About
RON WILLARD ROLLINS was born in a log house outside Lake Erie Marshlands and a quarter-mile from the Lakeshore Electric Streetcar which operated until 1941 and was the family transportation.
He is one of eight sons of a Moraavian lay minister who worked with the kilns in Woodville, Ohio, the limestone center of the world. The Erie, Seneca, Ottawa, Chippewa, Wyandot (Hurons) Indians were schoolmates. After Cub Scouts, the Boy Scouts offered an opportunity to engage in Indian Folklore and North American Indian dance interpretation. He later was an Explorer Scout and attended the National Jamboree in Philmont, New Mexico, where he learned and performed the Hopi Snake Dance and Apache Devil Dances.

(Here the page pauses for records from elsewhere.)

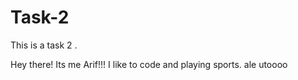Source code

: # Task-2
This is a task 2 .

Hey there! Its me Arif!!! I like to code and playing sports.
ale utoooo

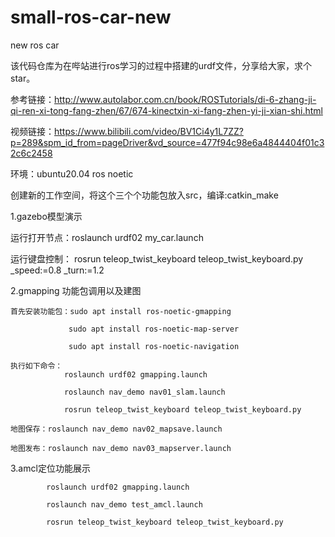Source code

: # small-ros-car-new
new ros car

该代码仓库为在哔站进行ros学习的过程中搭建的urdf文件，分享给大家，求个star。

参考链接：http://www.autolabor.com.cn/book/ROSTutorials/di-6-zhang-ji-qi-ren-xi-tong-fang-zhen/67/674-kinectxin-xi-fang-zhen-yi-ji-xian-shi.html

视频链接：https://www.bilibili.com/video/BV1Ci4y1L7ZZ?p=289&spm_id_from=pageDriver&vd_source=477f94c98e6a4844404f01c32c6c2458

环境：ubuntu20.04 ros noetic

创建新的工作空间，将这个三个个功能包放入src，编译:catkin_make


1.gazebo模型演示

运行打开节点：roslaunch urdf02 my_car.launch 

运行键盘控制：
rosrun teleop_twist_keyboard teleop_twist_keyboard.py _speed:=0.8 _turn:=1.2


2.gmapping 功能包调用以及建图

    首先安装功能包：sudo apt install ros-noetic-gmapping

                 sudo apt install ros-noetic-map-server

                 sudo apt install ros-noetic-navigation
    
    执行如下命令：
                roslaunch urdf02 gmapping.launch

                roslaunch nav_demo nav01_slam.launch

                rosrun teleop_twist_keyboard teleop_twist_keyboard.py 

    地图保存：roslaunch nav_demo nav02_mapsave.launch 

    地图发布：roslaunch nav_demo nav03_mapserver.launch

3.amcl定位功能展示

            roslaunch urdf02 gmapping.launch

            roslaunch nav_demo test_amcl.launch

            rosrun teleop_twist_keyboard teleop_twist_keyboard.py 



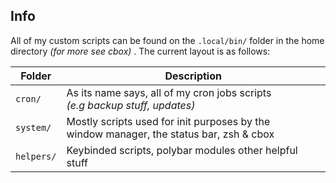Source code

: ## Info
All of my custom scripts can be found on the `.local/bin/` folder in the home directory *(for more see cbox)* . The current layout is as follows:

| Folder     | Description                                                                                  |
| ---------- | -------------------------------------------------------------------------------------------- |
| `cron/`    | As its name says, all of my cron jobs scripts<br>*(e.g backup stuff, updates)*               |
| `system/`  | Mostly scripts used for init purposes by the <br> window manager, the status bar, zsh & cbox |
| `helpers/` | Keybinded scripts, polybar modules other helpful stuff                                                                                             |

Ron worked for Ohio Outdoor Advertising until 1952 when he was inducted into the military. After serving four years in the Marine Corps, he returned to the University of Toledo. He received art instruction at the Toledo Museum of Art, and took private lessons from the Madonna Heschel School of Art in Port Clinton. Ron holds a BA in Education from Wayland Baptist University, Plainview, Texas, and a Master’s Degree in both Religion, and Counseling Psychology.
The artist made a serious commitment to painting in 1984, and he paints almost daily. Native Americans’ from coast to coast intrigue him, and phases of their long-lasting culture are recurrent themes in his work. He is proficient in oil, acrylic, watercolor, slate carving and clay.